## What the task asks
Each line from the opening of the records that follow to the line with "Over the past" needs to be written out exactly. Add nothing.

(Data for this task begins)

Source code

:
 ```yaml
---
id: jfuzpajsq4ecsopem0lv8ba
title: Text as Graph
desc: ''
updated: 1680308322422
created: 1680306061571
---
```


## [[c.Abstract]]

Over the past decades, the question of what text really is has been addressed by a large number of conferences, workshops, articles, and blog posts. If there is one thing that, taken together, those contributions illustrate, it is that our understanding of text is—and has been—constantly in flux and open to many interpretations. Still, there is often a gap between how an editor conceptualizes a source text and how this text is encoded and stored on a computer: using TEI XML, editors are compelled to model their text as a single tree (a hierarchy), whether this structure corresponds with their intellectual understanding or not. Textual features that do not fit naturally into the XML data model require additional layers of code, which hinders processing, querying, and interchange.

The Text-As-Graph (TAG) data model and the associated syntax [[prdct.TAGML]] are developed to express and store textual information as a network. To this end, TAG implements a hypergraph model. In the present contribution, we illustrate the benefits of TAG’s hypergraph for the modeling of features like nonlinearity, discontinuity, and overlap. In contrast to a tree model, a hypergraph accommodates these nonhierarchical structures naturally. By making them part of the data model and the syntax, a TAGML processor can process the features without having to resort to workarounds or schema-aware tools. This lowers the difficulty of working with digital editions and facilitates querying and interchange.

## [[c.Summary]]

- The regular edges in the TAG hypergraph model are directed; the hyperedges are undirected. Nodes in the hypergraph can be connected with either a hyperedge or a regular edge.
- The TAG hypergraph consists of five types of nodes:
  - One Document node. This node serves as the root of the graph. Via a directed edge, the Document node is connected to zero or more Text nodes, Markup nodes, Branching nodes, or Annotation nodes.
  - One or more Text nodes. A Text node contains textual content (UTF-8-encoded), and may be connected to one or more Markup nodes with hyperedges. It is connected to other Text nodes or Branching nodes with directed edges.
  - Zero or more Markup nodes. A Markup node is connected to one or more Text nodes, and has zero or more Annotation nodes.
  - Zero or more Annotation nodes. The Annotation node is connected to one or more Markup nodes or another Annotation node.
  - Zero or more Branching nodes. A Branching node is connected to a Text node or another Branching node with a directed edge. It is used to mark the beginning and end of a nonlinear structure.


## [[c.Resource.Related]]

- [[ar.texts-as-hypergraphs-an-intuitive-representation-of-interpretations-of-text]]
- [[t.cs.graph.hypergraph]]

(Data for this task ends)

## Response area
Source code

:
 ```yaml
---
id: jfuzpajsq4ecsopem0lv8ba
title: Text as Graph
desc: ''
updated: 1680308322422
created: 1680306061571
---
```


## [[c.Abstract]]

Over the past decades, the question of what text really is has been addressed by a large number of conferences, workshops, articles, and blog posts. If there is one thing that, taken together, those contributions illustrate, it is that our understanding of text is—and has been—constantly in flux and open to many interpretations. Still, there is often a gap between how an editor conceptualizes a source text and how this text is encoded and stored on a computer: using TEI XML, editors are compelled to model their text as a single tree (a hierarchy), whether this structure corresponds with their intellectual understanding or not. Textual features that do not fit naturally into the XML data model require additional layers of code, which hinders processing, querying, and interchange.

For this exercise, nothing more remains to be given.